Batch Inference
Prepare and upload your batch
A batch is composed of a list of API requests. The structure of an individual request includes:
- A unique
custom_id
for identifying each request and referening results after completion - A
body
object with message information
Here's an example of how to structure a batch request:
{"custom_id": "0", "body": {"max_tokens": 100, "messages": [{"role": "user", "content": "What is the best French cheese?"}]}}
{"custom_id": "1", "body": {"max_tokens": 100, "messages": [{"role": "user", "content": "What is the best French wine?"}]}}
Save your batch into a .jsonl file. Once saved, you can upload your batch input file to ensure it is correctly referenced when initiating batch processes:
- python
- typescript
- curl
from mistralai import Mistral
import os
api_key = os.environ["MISTRAL_API_KEY"]
client = Mistral(api_key=api_key)
batch_data = client.files.upload(
file={
"file_name": "test.jsonl",
"content": open("test.jsonl", "rb")},
purpose = "batch"
)
import { Mistral } from '@mistralai/mistralai';
import fs from 'fs';
const apiKey = process.env.MISTRAL_API_KEY;
const client = new Mistral({apiKey: apiKey});
const batchFile = fs.readFileSync('batch_input_file.jsonl');
const batchData = await client.files.upload({
file: {
fileName: "batch_input_file.jsonl",
content: batchFile,
}
});
curl https://api.mistral.ai/v1/files \
-H "Authorization: Bearer $MISTRAL_API_KEY" \
-F purpose="batch" \
-F file="@batch_input_file.jsonl"
Create a new batch job
Create a new batch job, it will be queued for processing.
input_files
: a list of the batch input file IDs.model
: you can only use one model (e.g.,codestral-latest
) per batch. However, you can run multiple batches on the same files with different models if you want to compare outputs.endpoint
: we currently support/v1/embeddings
,/v1/chat/completions
,/v1/fim/completions
,/v1/moderations
,/v1/chat/moderations
.metadata
: optional custom metadata for the batch.
- python
- typescript
- curl
created_job = client.batch.jobs.create(
input_files=[batch_data.id],
model="mistral-small-latest",
endpoint="/v1/chat/completions",
metadata={"job_type": "testing"}
)
import { Mistral } from '@mistralai/mistralai';
const apiKey = process.env.MISTRAL_API_KEY;
const client = new Mistral({apiKey: apiKey});
const createdJob = await client.batch.jobs.create({
inputFiles: [batchData.id],
model: "mistral-small-latest",
endpoint: "/v1/chat/completions",
metadata: {jobType: "testing"}
});
curl --location "https://api.mistral.ai/v1/batch/jobs" \
--header "Authorization: Bearer $MISTRAL_API_KEY" \
--header "Content-Type: application/json" \
--header "Accept: application/json" \
--data '{
"model": "mistral-small-latest",
"input_files": [
"<uuid>"
],
"endpoint": "/v1/chat/completions",
"metadata": {
"job_type": "testing"
}
}'
Get a batch job details
- python
- typescript
- curl
retrieved_job = client.batch.jobs.get(job_id=created_job.id)

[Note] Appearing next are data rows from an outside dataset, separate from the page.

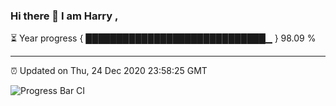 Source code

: ### Hi there 👋 I am Harry , 

⏳ Year progress { █████████████████████████████▁ } 98.09 %

---

⏰ Updated on Thu, 24 Dec 2020 23:58:25 GMT

![Progress Bar CI](https://github.com/duykhang68/duykhang68/workflows/Progress%20Bar%20CI/badge.svg)
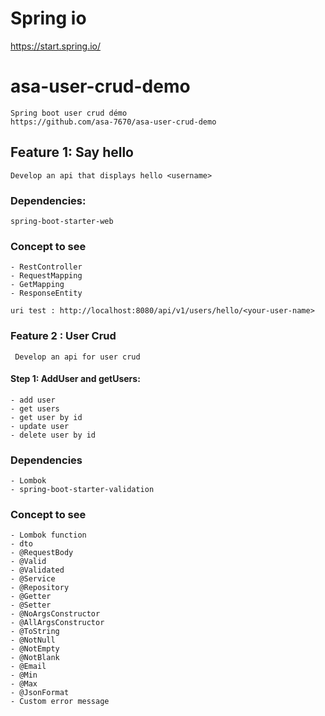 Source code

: # Spring io
https://start.spring.io/
# asa-user-crud-demo
    Spring boot user crud démo
    https://github.com/asa-7670/asa-user-crud-demo
## Feature 1: Say hello
    Develop an api that displays hello <username>
### Dependencies:
    spring-boot-starter-web
### Concept to see 
    - RestController
    - RequestMapping
    - GetMapping
    - ResponseEntity

    uri test : http://localhost:8080/api/v1/users/hello/<your-user-name>
### Feature 2 : User Crud
     Develop an api for user crud 
#### Step 1: AddUser and getUsers:   
    - add user
    - get users
    - get user by id
    - update user
    - delete user by id
### Dependencies
    - Lombok
    - spring-boot-starter-validation
### Concept to see
    - Lombok function
    - dto
    - @RequestBody
    - @Valid
    - @Validated
    - @Service
    - @Repository
    - @Getter
    - @Setter
    - @NoArgsConstructor
    - @AllArgsConstructor
    - @ToString
    - @NotNull
    - @NotEmpty
    - @NotBlank
    - @Email
    - @Min
    - @Max
    - @JsonFormat
    - Custom error message 
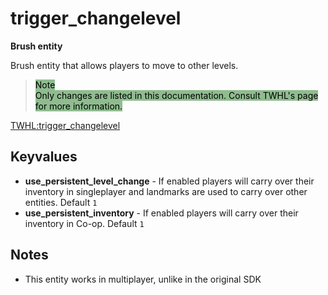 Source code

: # trigger_changelevel

**Brush entity**

Brush entity that allows players to move to other levels.

> <span style="background-color:darkseagreen; color: black">
> Note
></br>
> Only changes are listed in this documentation. Consult TWHL's page for more information.</span>

[TWHL:trigger_changelevel](https://twhl.info/wiki/page/trigger_changelevel)

## Keyvalues

* **use_persistent_level_change** - If enabled players will carry over their inventory in singleplayer and landmarks are used to carry over other entities. Default `1`
* **use_persistent_inventory** - If enabled players will carry over their inventory in Co-op. Default `1`

## Notes

* This entity works in multiplayer, unlike in the original SDK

const retrievedJob = await client.batch.jobs.get({ jobId: createdJob.id});
curl https://api.mistral.ai/v1/batch/jobs/<jobid> \
--header "Authorization: Bearer $MISTRAL_API_KEY" \
--header 'Content-Type: application/json'
Get batch job results
- python
- typescript
- curl
client.files.download(file_id=retrieved_job.output_file)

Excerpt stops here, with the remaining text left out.